Integral of $\int_{-\infty}^{\infty} \frac {dk}{ik+1}$

Question

I came across this integral today in the context of inverse fourier transforms:

$$ R(x)={1 \over 2\pi}\int_{-\infty}^{\infty} \frac {e^{ik(x-1)}}{ik+1}dk$$

I know the solution is supposed to be

$$ R(x) = \theta(x-1)e^{-(x-1)} $$

Where $\theta(x)$ is the Heaviside step function.

I have worked out the integral with contour integration and residual theorem for $x \gt 1$ and $x \lt 1$, wich work out as $e^{-(x-1)}$ and $0$ respectively.

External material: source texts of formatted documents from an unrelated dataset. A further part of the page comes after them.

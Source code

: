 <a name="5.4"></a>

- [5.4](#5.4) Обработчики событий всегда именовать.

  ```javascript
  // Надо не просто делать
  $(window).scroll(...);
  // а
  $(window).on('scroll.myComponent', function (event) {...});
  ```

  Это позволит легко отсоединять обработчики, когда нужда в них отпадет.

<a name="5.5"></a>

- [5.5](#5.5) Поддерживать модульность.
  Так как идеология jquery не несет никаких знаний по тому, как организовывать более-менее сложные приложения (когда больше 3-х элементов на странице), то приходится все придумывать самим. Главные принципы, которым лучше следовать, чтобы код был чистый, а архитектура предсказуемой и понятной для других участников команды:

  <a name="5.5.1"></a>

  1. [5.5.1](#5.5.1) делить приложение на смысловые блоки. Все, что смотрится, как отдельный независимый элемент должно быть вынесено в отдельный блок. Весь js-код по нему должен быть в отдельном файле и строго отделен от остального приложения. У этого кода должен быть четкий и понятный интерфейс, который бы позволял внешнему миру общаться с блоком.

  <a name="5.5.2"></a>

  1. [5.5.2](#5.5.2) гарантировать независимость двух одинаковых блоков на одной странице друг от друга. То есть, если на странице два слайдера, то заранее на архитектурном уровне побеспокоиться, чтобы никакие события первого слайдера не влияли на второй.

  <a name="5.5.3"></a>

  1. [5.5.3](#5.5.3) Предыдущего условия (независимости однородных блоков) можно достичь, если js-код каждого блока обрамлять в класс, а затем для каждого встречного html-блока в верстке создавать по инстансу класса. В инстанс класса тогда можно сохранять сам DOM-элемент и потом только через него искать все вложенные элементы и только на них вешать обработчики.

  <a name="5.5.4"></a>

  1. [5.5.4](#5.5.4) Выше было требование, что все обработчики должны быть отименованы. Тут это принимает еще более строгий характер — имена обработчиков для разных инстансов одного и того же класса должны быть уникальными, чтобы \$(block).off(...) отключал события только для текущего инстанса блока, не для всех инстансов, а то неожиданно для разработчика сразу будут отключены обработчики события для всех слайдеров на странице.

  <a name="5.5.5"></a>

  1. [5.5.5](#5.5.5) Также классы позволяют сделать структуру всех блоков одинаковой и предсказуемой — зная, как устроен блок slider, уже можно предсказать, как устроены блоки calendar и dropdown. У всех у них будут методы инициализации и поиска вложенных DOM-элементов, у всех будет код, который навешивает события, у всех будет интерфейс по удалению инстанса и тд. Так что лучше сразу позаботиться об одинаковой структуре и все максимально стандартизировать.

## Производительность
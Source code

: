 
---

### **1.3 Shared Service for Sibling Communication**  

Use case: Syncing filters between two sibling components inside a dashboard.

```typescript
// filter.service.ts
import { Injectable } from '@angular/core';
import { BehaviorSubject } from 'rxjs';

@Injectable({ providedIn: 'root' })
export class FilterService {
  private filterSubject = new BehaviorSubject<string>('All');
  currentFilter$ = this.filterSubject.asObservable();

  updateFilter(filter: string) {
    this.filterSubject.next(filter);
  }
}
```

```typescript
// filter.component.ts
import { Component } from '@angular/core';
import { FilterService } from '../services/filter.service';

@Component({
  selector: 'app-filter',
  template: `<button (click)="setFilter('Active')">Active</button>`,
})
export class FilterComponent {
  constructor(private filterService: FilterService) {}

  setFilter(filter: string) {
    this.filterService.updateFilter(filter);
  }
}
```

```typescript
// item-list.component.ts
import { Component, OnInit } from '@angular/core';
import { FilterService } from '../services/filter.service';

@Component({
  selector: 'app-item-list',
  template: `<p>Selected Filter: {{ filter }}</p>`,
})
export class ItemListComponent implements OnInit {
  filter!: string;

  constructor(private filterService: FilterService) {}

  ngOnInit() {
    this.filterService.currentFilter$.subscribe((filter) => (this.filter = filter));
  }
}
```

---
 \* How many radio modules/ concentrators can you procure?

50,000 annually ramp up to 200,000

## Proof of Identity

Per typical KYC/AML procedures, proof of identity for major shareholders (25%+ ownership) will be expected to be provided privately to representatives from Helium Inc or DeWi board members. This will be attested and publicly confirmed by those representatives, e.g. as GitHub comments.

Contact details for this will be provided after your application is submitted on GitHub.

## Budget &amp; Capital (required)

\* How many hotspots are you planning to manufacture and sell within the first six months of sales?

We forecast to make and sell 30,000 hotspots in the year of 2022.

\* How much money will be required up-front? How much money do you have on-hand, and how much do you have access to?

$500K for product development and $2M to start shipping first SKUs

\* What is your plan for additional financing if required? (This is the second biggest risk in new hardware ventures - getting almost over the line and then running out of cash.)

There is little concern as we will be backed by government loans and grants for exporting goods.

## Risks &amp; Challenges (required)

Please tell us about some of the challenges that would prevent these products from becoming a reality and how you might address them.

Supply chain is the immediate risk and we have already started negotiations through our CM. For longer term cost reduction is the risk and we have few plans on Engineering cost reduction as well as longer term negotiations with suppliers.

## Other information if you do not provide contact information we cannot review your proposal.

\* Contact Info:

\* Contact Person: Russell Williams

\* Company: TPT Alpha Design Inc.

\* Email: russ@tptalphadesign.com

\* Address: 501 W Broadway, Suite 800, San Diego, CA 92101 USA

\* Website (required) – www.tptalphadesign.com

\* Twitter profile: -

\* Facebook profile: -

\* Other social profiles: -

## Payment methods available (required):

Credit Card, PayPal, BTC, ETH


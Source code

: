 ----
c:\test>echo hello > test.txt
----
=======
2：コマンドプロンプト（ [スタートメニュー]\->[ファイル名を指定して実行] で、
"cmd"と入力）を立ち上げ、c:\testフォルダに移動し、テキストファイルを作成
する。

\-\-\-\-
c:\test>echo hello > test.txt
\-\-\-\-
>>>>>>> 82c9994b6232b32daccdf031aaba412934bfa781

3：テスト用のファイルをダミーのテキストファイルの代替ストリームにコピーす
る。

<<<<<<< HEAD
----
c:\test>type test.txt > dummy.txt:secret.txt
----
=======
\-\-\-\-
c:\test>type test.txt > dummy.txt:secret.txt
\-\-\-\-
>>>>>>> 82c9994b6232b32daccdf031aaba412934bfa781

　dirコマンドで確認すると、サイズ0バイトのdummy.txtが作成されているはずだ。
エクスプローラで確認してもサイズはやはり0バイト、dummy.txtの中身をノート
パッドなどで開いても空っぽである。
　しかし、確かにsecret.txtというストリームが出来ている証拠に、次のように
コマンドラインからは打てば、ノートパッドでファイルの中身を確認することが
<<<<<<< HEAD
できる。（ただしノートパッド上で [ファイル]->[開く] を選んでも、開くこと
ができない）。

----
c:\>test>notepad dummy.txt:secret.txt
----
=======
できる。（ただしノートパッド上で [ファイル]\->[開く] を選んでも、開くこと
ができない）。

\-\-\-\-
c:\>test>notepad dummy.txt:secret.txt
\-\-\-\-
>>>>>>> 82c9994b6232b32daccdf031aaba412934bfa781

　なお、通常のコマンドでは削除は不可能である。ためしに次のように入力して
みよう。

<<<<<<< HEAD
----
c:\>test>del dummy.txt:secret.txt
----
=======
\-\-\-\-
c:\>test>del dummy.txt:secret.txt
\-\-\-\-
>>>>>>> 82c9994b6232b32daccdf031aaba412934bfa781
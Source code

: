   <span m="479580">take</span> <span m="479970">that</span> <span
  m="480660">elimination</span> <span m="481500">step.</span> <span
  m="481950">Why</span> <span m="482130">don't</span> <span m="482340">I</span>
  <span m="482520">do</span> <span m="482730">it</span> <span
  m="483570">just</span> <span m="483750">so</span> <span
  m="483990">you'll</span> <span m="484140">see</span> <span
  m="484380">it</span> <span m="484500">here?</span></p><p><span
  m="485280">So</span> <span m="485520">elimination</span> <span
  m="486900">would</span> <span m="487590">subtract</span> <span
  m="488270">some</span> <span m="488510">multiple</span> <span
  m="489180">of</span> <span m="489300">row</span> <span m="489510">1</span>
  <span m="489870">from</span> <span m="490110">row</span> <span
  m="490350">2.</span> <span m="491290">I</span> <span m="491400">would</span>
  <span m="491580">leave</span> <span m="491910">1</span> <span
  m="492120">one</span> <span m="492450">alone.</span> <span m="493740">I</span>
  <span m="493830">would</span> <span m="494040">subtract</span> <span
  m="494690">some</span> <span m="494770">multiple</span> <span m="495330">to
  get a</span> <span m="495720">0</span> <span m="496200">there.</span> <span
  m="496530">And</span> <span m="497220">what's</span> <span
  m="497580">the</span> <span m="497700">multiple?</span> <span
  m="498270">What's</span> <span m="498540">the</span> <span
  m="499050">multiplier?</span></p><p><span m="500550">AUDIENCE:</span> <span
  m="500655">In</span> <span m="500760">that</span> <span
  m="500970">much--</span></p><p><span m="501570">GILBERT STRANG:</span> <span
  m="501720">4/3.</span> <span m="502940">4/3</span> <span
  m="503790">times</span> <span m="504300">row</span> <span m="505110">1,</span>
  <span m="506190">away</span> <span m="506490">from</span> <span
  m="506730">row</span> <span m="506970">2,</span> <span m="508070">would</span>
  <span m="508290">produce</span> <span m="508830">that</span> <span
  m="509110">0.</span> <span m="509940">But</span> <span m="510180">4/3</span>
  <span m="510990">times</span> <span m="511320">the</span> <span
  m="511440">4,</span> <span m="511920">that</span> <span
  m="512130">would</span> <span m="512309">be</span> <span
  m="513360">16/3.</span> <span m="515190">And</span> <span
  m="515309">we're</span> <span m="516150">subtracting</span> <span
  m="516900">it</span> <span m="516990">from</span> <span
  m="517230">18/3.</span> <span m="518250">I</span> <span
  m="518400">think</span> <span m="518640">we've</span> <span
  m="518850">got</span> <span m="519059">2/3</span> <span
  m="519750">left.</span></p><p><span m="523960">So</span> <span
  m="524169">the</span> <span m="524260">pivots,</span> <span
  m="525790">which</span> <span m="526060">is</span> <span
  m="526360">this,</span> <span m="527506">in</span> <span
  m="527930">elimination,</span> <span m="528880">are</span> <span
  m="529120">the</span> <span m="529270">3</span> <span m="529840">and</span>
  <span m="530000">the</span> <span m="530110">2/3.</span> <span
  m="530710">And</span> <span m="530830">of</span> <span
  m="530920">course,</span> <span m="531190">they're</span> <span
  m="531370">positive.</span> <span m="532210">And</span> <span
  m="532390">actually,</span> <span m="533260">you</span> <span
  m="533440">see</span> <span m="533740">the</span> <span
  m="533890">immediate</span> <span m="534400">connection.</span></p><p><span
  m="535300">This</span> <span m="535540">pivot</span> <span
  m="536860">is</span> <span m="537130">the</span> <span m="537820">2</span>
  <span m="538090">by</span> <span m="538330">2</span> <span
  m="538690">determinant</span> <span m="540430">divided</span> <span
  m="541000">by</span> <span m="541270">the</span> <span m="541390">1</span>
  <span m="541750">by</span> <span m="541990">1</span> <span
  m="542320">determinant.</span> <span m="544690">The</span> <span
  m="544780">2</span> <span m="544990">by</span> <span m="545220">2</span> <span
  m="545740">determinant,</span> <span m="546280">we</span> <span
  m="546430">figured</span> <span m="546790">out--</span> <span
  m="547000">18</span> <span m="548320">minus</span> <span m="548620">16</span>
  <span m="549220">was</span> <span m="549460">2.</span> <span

My problem is for $x=0$, where I expect to be $R(0)={1 \over 2}$. The integral would then be:

$$R(0)={1 \over 2\pi}\int_{-\infty}^{\infty} \frac {dk}{ik+1}$$ Wich i don't know how to calculate. Wolfram alpha tells me that the integral is in fact ${1\over2}$.

My first instinct was to multiply and divide the integrand by $e^{ik}$ and then solve the integral by closing the contour and using the residual theorem; but the residual is $-i$, so it would be $R(0) = 1$.

I know there are different definitions of the Heaviside function, and in some $\theta(0) =1$, but we used $\theta(0) ={1 \over 2}$ the whole course so I find it improbable my professor would use it differently here. Also, Wolfram seems to agree that it should be ${1 \over 2}$.

First time posting, so I hope I'm following all the rules.

Answer 1

By completing the contour, you have $$ \int_{-\infty}^\infty \frac{dk}{ik+1} = \lim_{R\to \infty} \left(\oint_{[-R,R] \;\cup\;\Gamma_R} \frac{dz}{iz+1}- \int_{\Gamma_R} \frac{dz}{iz+1} \right), $$ where $\Gamma_R = \{Re^{it}, 0 \leq t \leq \pi\}.$

The first integral converges to $2\pi i\cdot (-i) = 2\pi$, as you have found yourself by the Residue theorem.

However, the second integral does not converge to $0$ as you assumed for some reason. We have \begin{align} \int_{\Gamma_R} \frac{dz}{iz+1} &= \int_0^\pi \frac{iRe^{it}}{iRe^{it}+1} \, dt = \int_{0}^\pi 1-\frac{1}{iRe^{it}+1} \, dt \to \pi-0 = \pi, \text{ as } R\to\infty. \end{align}

Hence, \begin{align} \frac{1}{2\pi}\int_{-\infty}^\infty \frac{dk}{ik+1} &= \frac{1}{2\pi}\lim_{R\to \infty} \left(\oint_{[-R,R] \;\cup\;\Gamma_R} \frac{dz}{iz+1}- \int_{\Gamma_R} \frac{dz}{iz+1} \right)\\ &= \frac{1}{2\pi} (2\pi - \pi) = \frac{1}{2}, \end{align} as wanted.

Answer 2

Note that using $\log$ with a branch cut along the negative real axis,

$${1 \over 2\pi}\int_{-\infty}^{\infty} \frac {dk}{ik+1} = \lim_{R \to \infty} \frac{1}{2\pi i} \int_{-iR}^{iR} \frac{dz}{1+z} = \lim_{R \to \infty}\frac{1}{2\pi i} \log \left(\frac{1 + iR}{1 - iR} \right) = \frac{\pi i}{2 \pi i} = \frac{1}{2}$$

where the limit follows from the Laurent expansion

$$\log \left(\frac{1 + iR}{1 - iR} \right) = i\pi - \frac{2i}{R} + O(R^{-3})$$

Answer 3

$$\begin{align} \int_{-\infty}^\infty{dk\over1+ik} &=\int_{-\infty}^0{dk\over1+ik}+\int_0^\infty{dk\over1+ik}\\ &=\int_0^\infty{dk\over1-ik}+\int_0^\infty{dk\over1+ik}\\ &=\int_0^\infty\left({1\over1-ik}+{1\over1+ik} \right)dk\\ &=\int_0^\infty{2\over1+k^2}dk\\ &=2\arctan(k)\big|_0^\infty\\ &=\pi \end{align}$$

Note, the initial improper integral should be thought of as $\int_{-\infty}^\infty=\lim_{N\to\infty}\int_{-N}^N$.